*Required action*:
Filter these entries down to the lines that hold the word "public", and show each of them.

◆ ◆ ◆ ◆ ◆ ◆ ◆

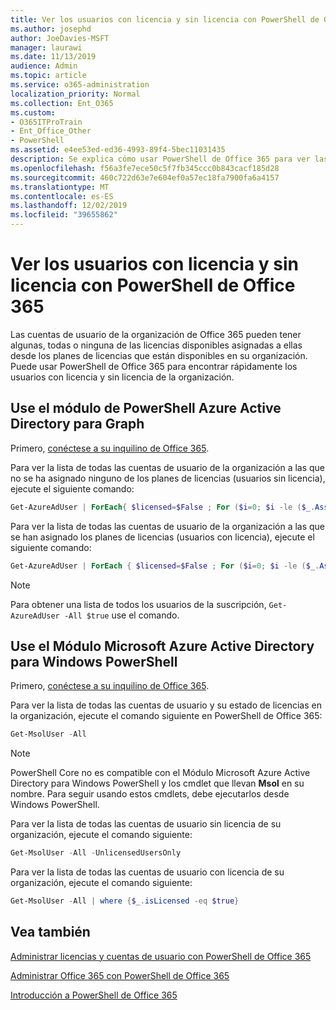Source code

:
 ```yaml
---
title: Ver los usuarios con licencia y sin licencia con PowerShell de Office 365
ms.author: josephd
author: JoeDavies-MSFT
manager: laurawi
ms.date: 11/13/2019
audience: Admin
ms.topic: article
ms.service: o365-administration
localization_priority: Normal
ms.collection: Ent_O365
ms.custom:
- O365ITProTrain
- Ent_Office_Other
- PowerShell
ms.assetid: e4ee53ed-ed36-4993-89f4-5bec11031435
description: Se explica cómo usar PowerShell de Office 365 para ver las cuentas de usuario con licencia y sin licencia.
ms.openlocfilehash: f56a3fe7ece50c5f7fb345ccc0b843cacf185d28
ms.sourcegitcommit: 460c722d63e7e604ef0a57ec18fa7900fa6a4157
ms.translationtype: MT
ms.contentlocale: es-ES
ms.lasthandoff: 12/02/2019
ms.locfileid: "39655862"
---
```

# <a name="view-licensed-and-unlicensed-users-with-office-365-powershell"></a>Ver los usuarios con licencia y sin licencia con PowerShell de Office 365

Las cuentas de usuario de la organización de Office 365 pueden tener algunas, todas o ninguna de las licencias disponibles asignadas a ellas desde los planes de licencias que están disponibles en su organización. Puede usar PowerShell de Office 365 para encontrar rápidamente los usuarios con licencia y sin licencia de la organización.

## <a name="use-the-azure-active-directory-powershell-for-graph-module"></a>Use el módulo de PowerShell Azure Active Directory para Graph

Primero, [conéctese a su inquilino de Office 365](connect-to-office-365-powershell.md#connect-with-the-azure-active-directory-powershell-for-graph-module).
 
Para ver la lista de todas las cuentas de usuario de la organización a las que no se ha asignado ninguno de los planes de licencias (usuarios sin licencia), ejecute el siguiente comando:
  
```powershell
Get-AzureAdUser | ForEach{ $licensed=$False ; For ($i=0; $i -le ($_.AssignedLicenses | Measure).Count ; $i++) { If( [string]::IsNullOrEmpty(  $_.AssignedLicenses[$i].disabledplans ) -ne $True) { $licensed=$true } } ; If( $licensed -eq $false) { Write-Host $_.UserPrincipalName} }
```

Para ver la lista de todas las cuentas de usuario de la organización a las que se han asignado los planes de licencias (usuarios con licencia), ejecute el siguiente comando:
  
```powershell
Get-AzureAdUser | ForEach { $licensed=$False ; For ($i=0; $i -le ($_.AssignedLicenses | Measure).Count ; $i++) { If( [string]::IsNullOrEmpty(  $_.AssignedLicenses[$i].disabledplans ) -ne $True) { $licensed=$true } } ; If( $licensed -eq $true) { Write-Host $_.UserPrincipalName} }
```
>[!Note]
>Para obtener una lista de todos los usuarios de la suscripción, `Get-AzureAdUser -All $true` use el comando.
>

## <a name="use-the-microsoft-azure-active-directory-module-for-windows-powershell"></a>Use el Módulo Microsoft Azure Active Directory para Windows PowerShell

Primero, [conéctese a su inquilino de Office 365](connect-to-office-365-powershell.md#connect-with-the-microsoft-azure-active-directory-module-for-windows-powershell).

Para ver la lista de todas las cuentas de usuario y su estado de licencias en la organización, ejecute el comando siguiente en PowerShell de Office 365:
  
```powershell
Get-MsolUser -All
```

>[!Note]
>PowerShell Core no es compatible con el Módulo Microsoft Azure Active Directory para Windows PowerShell y los cmdlet que llevan **Msol** en su nombre. Para seguir usando estos cmdlets, debe ejecutarlos desde Windows PowerShell.
>

Para ver la lista de todas las cuentas de usuario sin licencia de su organización, ejecute el comando siguiente:
  
```powershell
Get-MsolUser -All -UnlicensedUsersOnly
```

Para ver la lista de todas las cuentas de usuario con licencia de su organización, ejecute el comando siguiente:
  
```powershell
Get-MsolUser -All | where {$_.isLicensed -eq $true}
```

## <a name="see-also"></a>Vea también

[Administrar licencias y cuentas de usuario con PowerShell de Office 365](manage-user-accounts-and-licenses-with-office-365-powershell.md)
  
[Administrar Office 365 con PowerShell de Office 365](manage-office-365-with-office-365-powershell.md)
  
[Introducción a PowerShell de Office 365](getting-started-with-office-365-powershell.md)
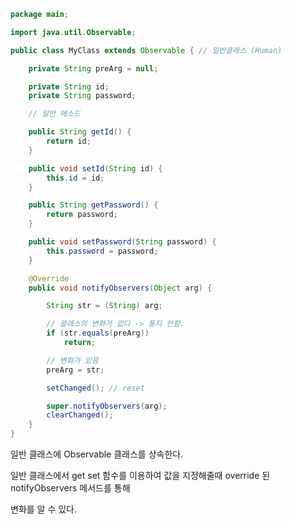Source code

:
 ```java
package main;

import java.util.Observable;

public class MyClass extends Observable { // 일반클래스 (Human)

	private String preArg = null;

	private String id;
	private String password;

	// 일반 메소드

	public String getId() {
		return id;
	}

	public void setId(String id) {
		this.id = id;
	}

	public String getPassword() {
		return password;
	}

	public void setPassword(String password) {
		this.password = password;
	}

	@Override
	public void notifyObservers(Object arg) {

		String str = (String) arg;

		// 클래스의 변화가 없다 -> 통지 안함.
		if (str.equals(preArg))
			return;

		// 변화가 있음
		preArg = str;

		setChanged(); // reset

		super.notifyObservers(arg);
		clearChanged();
	}
}
```
일반 클래스에 Observable 클래스를 상속한다.

일반 클래스에서 get set 함수를 이용하여 값을 지정해줄때 override 된 notifyObservers 메서드를 통해 

변화를 알 수 있다. 
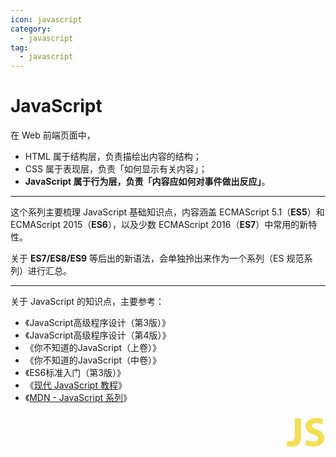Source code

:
 ```yaml
---
icon: javascript
category:
  - javascript
tag:
  - javascript
---
```

# JavaScript

在 Web 前端页面中，

* HTML 属于结构层，负责描绘出内容的结构；
* CSS 属于表现层，负责「如何显示有关内容」；
* **JavaScript 属于行为层，负责「内容应如何对事件做出反应」**。

<hr>

这个系列主要梳理 JavaScript 基础知识点，内容涵盖 ECMAScript 5.1（**ES5**）和 ECMAScript 2015（**ES6**），以及少数 ECMAScript 2016（**ES7**）中常用的新特性。

关于 **ES7/ES8/ES9** 等后出的新语法，会单独拎出来作为一个系列（ES 规范系列）进行汇总。

<hr>

关于 JavaScript 的知识点，主要参考：

* 《JavaScript高级程序设计（第3版）》
* 《JavaScript高级程序设计（第4版）》
* 《你不知道的JavaScript（上卷）》
* 《你不知道的JavaScript（中卷）》
* 《ES6标准入门（第3版）》
* 《[现代 JavaScript 教程](https://zh.javascript.info/ "现代 JavaScript 教程")》
* 《[MDN - JavaScript 系列](https://developer.mozilla.org/zh-CN/docs/Web/JavaScript "MDN - JavaScript 系列")》


<div style="text-align: right">
  <svg t="1595948360275" class="icon" viewBox="0 0 1024 1024" version="1.1" xmlns="http://www.w3.org/2000/svg" p-id="11728" xmlns:xlink="http://www.w3.org/1999/xlink" width="64" height="64"><defs></defs><path d="M238.592 155.648H399.36v450.56C399.36 809.984 302.08 880.64 146.432 880.64c-37.888 0-87.04-6.144-118.784-17.408l18.432-130.048c22.528 7.168 51.2 12.288 82.944 12.288 67.584 0 110.592-30.72 110.592-141.312V155.648h-1.024z m301.056 547.84c41.984 22.528 110.592 44.032 179.2 44.032 73.728 0 113.664-30.72 113.664-78.848 0-43.008-33.792-69.632-119.808-99.328-118.784-40.96-197.632-107.52-197.632-211.968C515.072 235.52 617.472 143.36 785.408 143.36c81.92 0 139.264 16.384 182.272 35.84L931.84 308.224c-27.648-13.312-79.872-33.792-148.48-33.792-69.632 0-103.424 32.768-103.424 68.608 0 45.056 38.912 65.536 132.096 101.376 125.952 46.08 184.32 112.64 184.32 214.016 0 119.808-91.136 221.184-286.72 221.184-81.92 0-161.792-22.528-201.728-44.032l31.744-132.096z" fill="#F4DE51" p-id="11729"></path></svg>
</div>
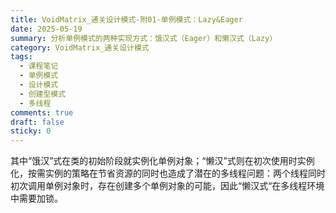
 ```yaml
---
title: VoidMatrix_通关设计模式-附01-单例模式：Lazy&Eager
date: 2025-05-19
summary: 分析单例模式的两种实现方式：饿汉式（Eager）和懒汉式（Lazy）
category: VoidMatrix_通关设计模式
tags:
  - 课程笔记
  - 单例模式
  - 设计模式
  - 创建型模式
  - 多线程
comments: true
draft: false
sticky: 0
---
```

其中“饿汉”式在类的初始阶段就实例化单例对象；“懒汉”式则在初次使用时实例化，按需实例的策略在节省资源的同时也造成了潜在的多线程问题：两个线程同时初次调用单例对象时，存在创建多个单例对象的可能，因此“懒汉式“在多线程环境中需要加锁。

◆ ◆ ◆ ◆ ◆ ◆ ◆

*Output of the exercise*:
public class MyClass extends Observable { // 일반클래스 (Human)
	public String getId() {
	public void setId(String id) {
	public String getPassword() {
	public void setPassword(String password) {
	public void notifyObservers(Object arg) {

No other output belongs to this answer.